Ordine che racconta non solo il classico doppio standard tra ciò che accade a sé e il trattamento riservato agli altri – cosa avrebbe fatto appunto la Bestia se l’indagine in questione avesse coinvolto un avversario politico? – ma anche di un colpo arrivato ad entrambi. Al cuore del salvinismo.
Sempre per stare nel déjà vu, una volta quel gran furbone di Denis Verdini ebbe a dire a Silvio Berlusconi, in occasione della loro separazione politica, che non potevano non rimanere in buoni rapporti, con una folgorante battuta da toscanaccio: “Suvvia Silvio, dopo tutti gli omicidi (politici, s’intende, ndr) che abbiamo fatto assieme”.

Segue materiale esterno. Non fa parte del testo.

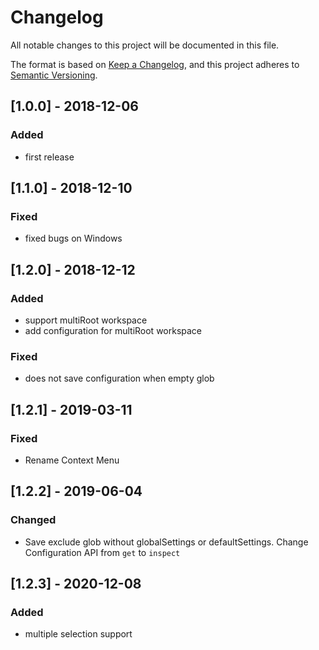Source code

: # Changelog
All notable changes to this project will be documented in this file.

The format is based on [Keep a Changelog](https://keepachangelog.com/en/1.0.0/),
and this project adheres to [Semantic Versioning](https://semver.org/spec/v2.0.0.html).

## [1.0.0] - 2018-12-06

### Added 

* first release

## [1.1.0] - 2018-12-10

### Fixed

* fixed bugs on Windows 

## [1.2.0] - 2018-12-12

### Added

* support multiRoot workspace
* add configuration for multiRoot workspace

### Fixed 

* does not save configuration when empty glob

## [1.2.1] - 2019-03-11

### Fixed

* Rename Context Menu 

## [1.2.2] - 2019-06-04

### Changed

* Save exclude glob without globalSettings or defaultSettings. Change Configuration API from `get` to  `inspect`

## [1.2.3] - 2020-12-08

### Added

* multiple selection support
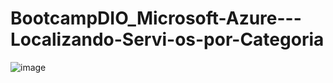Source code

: # BootcampDIO_Microsoft-Azure---Localizando-Servi-os-por-Categoria

![image](https://github.com/user-attachments/assets/1a11560e-3430-44a4-b8b4-35fccd2fdb5a)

E infatti tra i due non si è mai registrata una sola parola velenosa. Vale anche per “Matteo” e “Luca”, a cui sono stati setacciati telefoni e computer.
E per questo in parecchi, fuori e dentro la Lega, si sentono autorizzati a pensare che prima o poi, chissà a che proposito, spunti il nome di Salvini perché, si sa, che le inchieste sono dei colabrodi.
Magari sono solo fantasie o illazioni, ma danno l’idea del clima.
Giorgetti, dicevamo, proprio qui, proprio ora, nel giorno dell’inchiesta e in piena tensione da amministrative. Cioè nel momento di massima vulnerabilità del leader leghista, affannato a saltare da un palco all’altro per limitare danni elettorali annunciati.
Stavolta la questione è seria, e anche paradossale perché la perfida uscita del Richelieu leghista almeno per un giorno ha avuto l’effetto di ricompattare tutti, sia pur contro di sé.
Il cronista è autorizzato a scrivere che la telefonata tra i due non è servita a chiarire: “questa non passa facilmente”, “è un vulnus politico e umano”, “Giancarlo non ha più neanche l’alibi della buona fede”, perché non di distinguo si tratta, ma di una trama alternativa: l’idea cioè di offrire lo scalpo di Salvini, per presentarsi come volto “presentabile” della Lega che piace “al sistema e alla sinistra”.
È chiaro che, in un clima di accerchiamento, proliferano le ipotesi più o meno complottarde, come quella secondo cui il disegno di Giorgetti sarebbe: Draghi al Colle, voto per poi ottenere un incarico, in un quadro di maggioranza risicata. Boh, chissà.
Prima ancora del “se” e del “come” conta quel che sta accadendo, che squarcia il velo dell’ipocrisia sull’“inesistenza delle due Leghe”, il “siamo tutti d’accordo”, insomma neanche la facciata si salva.
La questione politica di fondo è deflagrata, tra i due e giù pe’ li rami, a giudicare dai toni che si registrano nel chat interne. E se la questione è già deflagrata a prescindere da come andrà domenica, se domenica andrà che sul voto di lista Salvini si ritroverà dietro alla Meloni, in parecchi daranno ragione al capogruppo alla Camera Riccardo Molinari che, in privato, ha già recapitato il warning: “Così i gruppi non tengono”.
E non sarà più questione di vaccini e Green Pass, ma le antenne parlamentari registrano una crescente insofferenza proprio sul governo, ben oltre i soliti Borghi e Bagnai. Che rende per nulla peregrina la domanda che rimbalza nei Palazzi della politica: “Fino a quando Salvini la reggerà?”. Bella domanda.